Having a Trans Child - Advice to Parents
My daughter is trans – she transitioned in her late teens. This is a very brief resume of some of the stresses and practical problems facing a family with such a child, who may still be at school or college, and is probably still living at home.
*Updated June 2020*
Knowing that they have a few problems to face will undoubtedly cause the young trans people an enormous amount of stress. They will probably spend a great deal of time worrying about their situation, and so may have difficulty concentrating on their schoolwork. They may also find it difficult to relate well to fellow students or workmates. They also may live in constant fear of being found out.
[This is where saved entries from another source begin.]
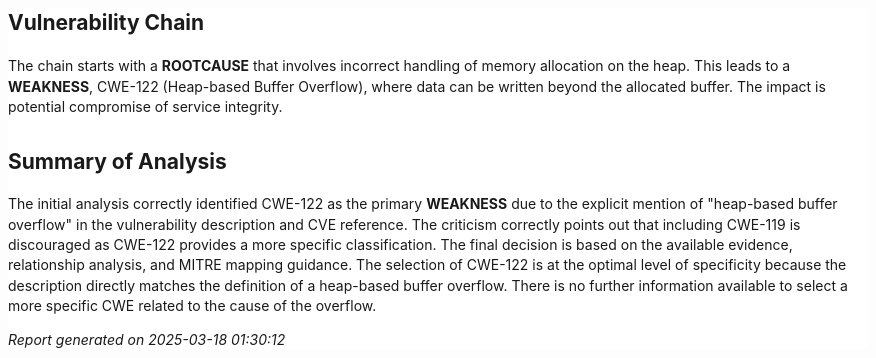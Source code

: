 ## Vulnerability Chain
The chain starts with a **ROOTCAUSE** that involves incorrect handling of memory allocation on the heap. This leads to a **WEAKNESS**, CWE-122 (Heap-based Buffer Overflow), where data can be written beyond the allocated buffer. The impact is potential compromise of service integrity.

## Summary of Analysis
The initial analysis correctly identified CWE-122 as the primary **WEAKNESS** due to the explicit mention of "heap-based buffer overflow" in the vulnerability description and CVE reference. The criticism correctly points out that including CWE-119 is discouraged as CWE-122 provides a more specific classification. The final decision is based on the available evidence, relationship analysis, and MITRE mapping guidance. The selection of CWE-122 is at the optimal level of specificity because the description directly matches the definition of a heap-based buffer overflow. There is no further information available to select a more specific CWE related to the cause of the overflow.



*Report generated on 2025-03-18 01:30:12*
They may worry considerably about their appearance – do they look and sound “convincing”? They may seek constant reassurance and encouragement. They will undoubtedly worry about the way their body is gradually changing in a direction that they find more and more unpleasant, for instance the growth of breasts, or the growth and spread of facial and body hair.
If they are seeking professional help, but are not yet receiving treatment, there may be a roller coaster effect of hope building up prior to each appointment, followed by a plunge into disappointment and despair when they feel that no progress has been made. Some young trans people may lurch from one crisis to the next.
Family and friends will have to get used to the new name and pronouns – some young trans people don’t mind too much when their nearest and dearest inadvertently use the deadname and muddle up pronouns ; others are very hurt, and may unwittingly cause offence with the severity of their reaction.
How do we cope as parents ? The essential tools are:
- A good basic understanding of the problems that they are facing ;
- Lots of love, an awful lot of patience ;
- A shoulder to cry on sometimes ;
- A good sense of humour.
So if you’re in a similar situation, find out as much information on the subject as you can – it’s worth contacting some support groups as they can also provide valuable information, like Gender Creative Kids. Most importantly, ask your child how best you can help them. Be patient with them. Let them explore. Let them be creative. Let them affirm their true self.